### [Work task]
Lift out, unaltered, the lines of the material below between the line holding "Had issues with" and the line holding "## Built With", counting both.

-- -- --

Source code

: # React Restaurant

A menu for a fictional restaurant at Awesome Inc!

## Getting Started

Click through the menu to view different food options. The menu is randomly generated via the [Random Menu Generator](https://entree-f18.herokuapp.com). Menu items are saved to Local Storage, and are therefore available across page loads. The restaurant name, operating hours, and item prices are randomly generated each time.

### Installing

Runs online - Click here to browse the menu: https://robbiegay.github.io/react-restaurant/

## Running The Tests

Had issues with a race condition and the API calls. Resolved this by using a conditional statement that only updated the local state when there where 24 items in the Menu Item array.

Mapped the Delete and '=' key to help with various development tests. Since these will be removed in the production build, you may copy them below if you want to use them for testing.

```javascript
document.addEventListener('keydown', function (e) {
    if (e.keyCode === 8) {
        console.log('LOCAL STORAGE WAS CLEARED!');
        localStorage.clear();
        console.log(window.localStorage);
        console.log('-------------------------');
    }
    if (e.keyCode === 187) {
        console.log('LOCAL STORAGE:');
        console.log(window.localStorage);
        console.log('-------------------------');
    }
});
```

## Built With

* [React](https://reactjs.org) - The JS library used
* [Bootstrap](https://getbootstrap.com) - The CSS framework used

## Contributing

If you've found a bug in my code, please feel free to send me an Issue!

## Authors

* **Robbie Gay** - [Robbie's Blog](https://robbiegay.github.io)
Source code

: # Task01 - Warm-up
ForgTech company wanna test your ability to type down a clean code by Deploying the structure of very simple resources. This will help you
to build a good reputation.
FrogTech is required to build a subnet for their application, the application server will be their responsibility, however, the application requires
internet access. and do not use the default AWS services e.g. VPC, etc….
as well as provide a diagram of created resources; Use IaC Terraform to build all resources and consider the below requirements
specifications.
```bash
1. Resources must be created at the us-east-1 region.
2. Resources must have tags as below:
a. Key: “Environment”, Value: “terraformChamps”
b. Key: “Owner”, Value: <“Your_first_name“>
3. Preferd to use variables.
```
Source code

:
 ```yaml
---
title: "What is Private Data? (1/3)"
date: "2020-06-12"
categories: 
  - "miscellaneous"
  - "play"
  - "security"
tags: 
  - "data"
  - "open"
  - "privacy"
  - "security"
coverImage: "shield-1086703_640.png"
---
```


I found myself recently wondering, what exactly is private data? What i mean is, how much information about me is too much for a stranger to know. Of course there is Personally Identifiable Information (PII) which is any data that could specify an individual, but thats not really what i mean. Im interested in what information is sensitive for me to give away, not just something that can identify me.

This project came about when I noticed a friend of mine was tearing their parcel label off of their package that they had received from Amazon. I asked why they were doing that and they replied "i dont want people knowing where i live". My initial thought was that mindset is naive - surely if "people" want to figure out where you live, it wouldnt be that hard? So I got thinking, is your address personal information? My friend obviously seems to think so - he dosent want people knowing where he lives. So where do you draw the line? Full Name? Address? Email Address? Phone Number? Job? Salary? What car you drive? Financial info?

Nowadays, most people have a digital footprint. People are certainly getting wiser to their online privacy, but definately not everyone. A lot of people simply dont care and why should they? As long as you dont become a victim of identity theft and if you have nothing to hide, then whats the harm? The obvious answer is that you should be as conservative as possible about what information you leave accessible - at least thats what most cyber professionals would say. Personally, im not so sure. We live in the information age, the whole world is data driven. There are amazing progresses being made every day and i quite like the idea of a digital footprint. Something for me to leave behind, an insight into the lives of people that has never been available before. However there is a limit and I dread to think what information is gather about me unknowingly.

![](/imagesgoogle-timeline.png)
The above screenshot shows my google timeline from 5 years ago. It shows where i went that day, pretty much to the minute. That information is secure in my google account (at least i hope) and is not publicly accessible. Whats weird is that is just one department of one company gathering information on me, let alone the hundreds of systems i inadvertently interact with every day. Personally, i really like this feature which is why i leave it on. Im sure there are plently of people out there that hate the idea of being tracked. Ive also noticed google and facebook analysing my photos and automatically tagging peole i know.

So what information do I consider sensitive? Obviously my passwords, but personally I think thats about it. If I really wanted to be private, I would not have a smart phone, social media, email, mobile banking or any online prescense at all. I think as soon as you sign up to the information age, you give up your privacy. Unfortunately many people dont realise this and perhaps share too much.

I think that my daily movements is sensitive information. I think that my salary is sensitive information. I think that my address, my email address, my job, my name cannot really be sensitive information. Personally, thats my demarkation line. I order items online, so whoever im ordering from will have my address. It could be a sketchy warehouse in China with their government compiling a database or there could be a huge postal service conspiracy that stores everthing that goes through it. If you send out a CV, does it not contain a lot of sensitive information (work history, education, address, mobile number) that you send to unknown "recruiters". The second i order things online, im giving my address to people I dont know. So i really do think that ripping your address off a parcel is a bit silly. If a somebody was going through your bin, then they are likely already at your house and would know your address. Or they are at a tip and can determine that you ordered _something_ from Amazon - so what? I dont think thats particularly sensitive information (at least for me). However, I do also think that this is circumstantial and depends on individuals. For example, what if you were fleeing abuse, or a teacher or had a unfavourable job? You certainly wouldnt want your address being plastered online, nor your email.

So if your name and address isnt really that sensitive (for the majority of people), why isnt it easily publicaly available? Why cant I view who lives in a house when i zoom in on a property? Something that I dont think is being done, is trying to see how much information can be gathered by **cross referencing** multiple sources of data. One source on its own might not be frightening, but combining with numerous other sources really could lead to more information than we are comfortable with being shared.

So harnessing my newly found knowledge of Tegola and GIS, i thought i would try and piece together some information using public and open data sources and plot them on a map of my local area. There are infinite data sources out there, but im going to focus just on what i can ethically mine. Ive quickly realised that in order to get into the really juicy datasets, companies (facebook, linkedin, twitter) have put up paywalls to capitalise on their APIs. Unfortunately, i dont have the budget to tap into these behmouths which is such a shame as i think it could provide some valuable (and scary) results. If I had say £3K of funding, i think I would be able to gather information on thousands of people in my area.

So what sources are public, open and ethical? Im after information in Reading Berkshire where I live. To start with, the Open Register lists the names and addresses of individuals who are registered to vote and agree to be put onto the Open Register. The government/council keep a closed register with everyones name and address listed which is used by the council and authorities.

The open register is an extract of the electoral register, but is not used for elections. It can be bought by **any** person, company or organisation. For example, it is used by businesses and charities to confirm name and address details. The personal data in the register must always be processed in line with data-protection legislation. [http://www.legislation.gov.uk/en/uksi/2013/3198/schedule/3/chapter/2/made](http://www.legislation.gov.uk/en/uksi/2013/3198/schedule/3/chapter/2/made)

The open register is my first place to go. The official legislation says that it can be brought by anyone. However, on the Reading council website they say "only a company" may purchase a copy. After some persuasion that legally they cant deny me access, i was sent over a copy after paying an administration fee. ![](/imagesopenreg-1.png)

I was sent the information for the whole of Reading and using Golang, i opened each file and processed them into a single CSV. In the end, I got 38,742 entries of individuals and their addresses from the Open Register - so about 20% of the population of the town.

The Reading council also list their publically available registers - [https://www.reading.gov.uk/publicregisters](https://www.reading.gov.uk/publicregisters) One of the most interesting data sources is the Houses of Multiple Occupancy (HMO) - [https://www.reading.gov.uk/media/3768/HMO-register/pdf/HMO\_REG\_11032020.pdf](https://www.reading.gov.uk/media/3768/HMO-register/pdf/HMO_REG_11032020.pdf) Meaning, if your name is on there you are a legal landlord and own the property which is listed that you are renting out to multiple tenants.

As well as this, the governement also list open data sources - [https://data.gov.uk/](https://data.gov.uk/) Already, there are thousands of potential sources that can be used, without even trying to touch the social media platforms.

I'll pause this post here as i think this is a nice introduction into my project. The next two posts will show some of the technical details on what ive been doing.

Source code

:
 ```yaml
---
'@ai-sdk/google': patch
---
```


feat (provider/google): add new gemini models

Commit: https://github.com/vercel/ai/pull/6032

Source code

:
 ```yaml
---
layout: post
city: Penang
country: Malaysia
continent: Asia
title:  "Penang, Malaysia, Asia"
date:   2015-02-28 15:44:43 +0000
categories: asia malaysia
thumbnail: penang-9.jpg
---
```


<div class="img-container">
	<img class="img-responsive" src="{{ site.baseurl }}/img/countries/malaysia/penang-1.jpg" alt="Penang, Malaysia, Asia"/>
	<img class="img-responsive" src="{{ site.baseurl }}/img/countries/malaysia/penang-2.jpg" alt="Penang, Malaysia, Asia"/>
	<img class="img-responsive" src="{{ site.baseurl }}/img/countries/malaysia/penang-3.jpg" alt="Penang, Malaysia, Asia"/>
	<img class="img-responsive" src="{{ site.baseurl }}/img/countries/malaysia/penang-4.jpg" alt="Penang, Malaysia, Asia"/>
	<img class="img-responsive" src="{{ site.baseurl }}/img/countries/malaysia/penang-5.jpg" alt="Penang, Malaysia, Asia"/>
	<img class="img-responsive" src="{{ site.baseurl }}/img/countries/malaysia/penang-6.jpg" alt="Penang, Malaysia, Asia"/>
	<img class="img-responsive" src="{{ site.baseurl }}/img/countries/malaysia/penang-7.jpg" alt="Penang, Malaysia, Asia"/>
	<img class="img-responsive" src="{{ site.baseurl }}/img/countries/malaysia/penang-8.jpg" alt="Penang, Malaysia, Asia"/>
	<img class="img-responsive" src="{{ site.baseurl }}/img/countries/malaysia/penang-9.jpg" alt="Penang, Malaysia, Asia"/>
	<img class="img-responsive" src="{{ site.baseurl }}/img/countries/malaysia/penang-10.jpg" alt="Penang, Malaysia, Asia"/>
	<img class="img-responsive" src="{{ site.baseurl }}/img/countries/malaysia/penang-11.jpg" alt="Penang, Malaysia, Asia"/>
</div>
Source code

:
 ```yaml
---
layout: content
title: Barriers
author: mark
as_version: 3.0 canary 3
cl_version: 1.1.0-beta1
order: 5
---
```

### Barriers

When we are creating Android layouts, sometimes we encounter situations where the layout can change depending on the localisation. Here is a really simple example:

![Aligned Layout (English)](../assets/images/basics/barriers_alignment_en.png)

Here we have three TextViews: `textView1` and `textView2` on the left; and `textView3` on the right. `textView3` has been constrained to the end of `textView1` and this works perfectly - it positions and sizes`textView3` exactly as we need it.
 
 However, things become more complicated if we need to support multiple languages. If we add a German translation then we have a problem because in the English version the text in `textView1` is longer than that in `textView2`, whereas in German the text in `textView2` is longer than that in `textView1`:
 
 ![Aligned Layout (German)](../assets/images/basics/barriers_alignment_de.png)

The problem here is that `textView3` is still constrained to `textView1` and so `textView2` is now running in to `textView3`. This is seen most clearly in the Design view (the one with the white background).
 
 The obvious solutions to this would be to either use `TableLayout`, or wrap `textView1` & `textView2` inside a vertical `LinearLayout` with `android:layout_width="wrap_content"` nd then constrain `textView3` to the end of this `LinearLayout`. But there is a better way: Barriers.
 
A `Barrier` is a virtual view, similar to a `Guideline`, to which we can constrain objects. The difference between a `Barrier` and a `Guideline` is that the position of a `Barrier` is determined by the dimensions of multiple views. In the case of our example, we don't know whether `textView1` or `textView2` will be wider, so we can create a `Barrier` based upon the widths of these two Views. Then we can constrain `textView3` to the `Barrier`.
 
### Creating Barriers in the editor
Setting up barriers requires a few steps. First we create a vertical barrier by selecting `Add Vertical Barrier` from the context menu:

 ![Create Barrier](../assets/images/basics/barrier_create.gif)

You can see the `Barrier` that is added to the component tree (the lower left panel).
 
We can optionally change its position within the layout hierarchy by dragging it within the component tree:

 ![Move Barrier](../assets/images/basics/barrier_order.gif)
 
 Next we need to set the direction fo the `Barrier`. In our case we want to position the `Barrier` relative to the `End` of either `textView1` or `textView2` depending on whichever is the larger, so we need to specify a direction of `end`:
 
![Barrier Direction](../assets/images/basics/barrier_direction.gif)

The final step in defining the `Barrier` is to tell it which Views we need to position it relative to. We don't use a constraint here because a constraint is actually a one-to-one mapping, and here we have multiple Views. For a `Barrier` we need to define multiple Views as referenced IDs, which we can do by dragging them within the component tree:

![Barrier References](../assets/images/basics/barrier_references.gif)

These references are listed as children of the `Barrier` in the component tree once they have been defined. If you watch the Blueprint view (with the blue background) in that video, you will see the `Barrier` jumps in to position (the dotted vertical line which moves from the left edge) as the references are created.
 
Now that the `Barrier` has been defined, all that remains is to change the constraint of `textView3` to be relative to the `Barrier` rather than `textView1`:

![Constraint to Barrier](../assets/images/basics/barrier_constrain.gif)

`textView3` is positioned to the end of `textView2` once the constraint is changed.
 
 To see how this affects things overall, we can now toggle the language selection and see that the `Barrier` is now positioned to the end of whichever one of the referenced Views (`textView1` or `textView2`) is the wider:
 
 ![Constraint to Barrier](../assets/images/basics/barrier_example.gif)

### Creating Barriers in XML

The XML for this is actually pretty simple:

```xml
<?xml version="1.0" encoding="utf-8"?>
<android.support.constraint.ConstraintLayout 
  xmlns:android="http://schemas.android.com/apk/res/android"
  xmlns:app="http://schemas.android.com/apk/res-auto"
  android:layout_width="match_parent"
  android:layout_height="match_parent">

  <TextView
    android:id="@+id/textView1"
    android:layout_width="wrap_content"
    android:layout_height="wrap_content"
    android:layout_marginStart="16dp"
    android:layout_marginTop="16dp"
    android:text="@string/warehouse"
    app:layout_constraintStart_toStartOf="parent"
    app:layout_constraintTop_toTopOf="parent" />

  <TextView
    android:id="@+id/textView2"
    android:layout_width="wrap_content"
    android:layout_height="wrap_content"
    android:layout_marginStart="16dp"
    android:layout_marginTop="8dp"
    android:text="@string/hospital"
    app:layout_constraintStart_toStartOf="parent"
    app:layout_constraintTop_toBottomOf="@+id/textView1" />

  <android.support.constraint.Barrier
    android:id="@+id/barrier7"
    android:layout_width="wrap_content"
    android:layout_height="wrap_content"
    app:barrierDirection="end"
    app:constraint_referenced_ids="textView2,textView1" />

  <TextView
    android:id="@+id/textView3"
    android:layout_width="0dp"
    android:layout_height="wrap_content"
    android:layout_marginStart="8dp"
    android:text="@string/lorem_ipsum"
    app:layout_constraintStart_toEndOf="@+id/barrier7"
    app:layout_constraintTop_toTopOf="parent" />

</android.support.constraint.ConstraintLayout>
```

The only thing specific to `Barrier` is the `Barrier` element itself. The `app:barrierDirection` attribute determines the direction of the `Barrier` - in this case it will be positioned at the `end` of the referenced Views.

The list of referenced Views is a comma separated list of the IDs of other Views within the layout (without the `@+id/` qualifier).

-- -- --

### [Written solution]
Had issues with a race condition and the API calls. Resolved this by using a conditional statement that only updated the local state when there where 24 items in the Menu Item array.

Mapped the Delete and '=' key to help with various development tests. Since these will be removed in the production build, you may copy them below if you want to use them for testing.

```javascript
document.addEventListener('keydown', function (e) {
    if (e.keyCode === 8) {
        console.log('LOCAL STORAGE WAS CLEARED!');
        localStorage.clear();
        console.log(window.localStorage);
        console.log('-------------------------');
    }
    if (e.keyCode === 187) {
        console.log('LOCAL STORAGE:');
        console.log(window.localStorage);
        console.log('-------------------------');
    }
});
```

## Built With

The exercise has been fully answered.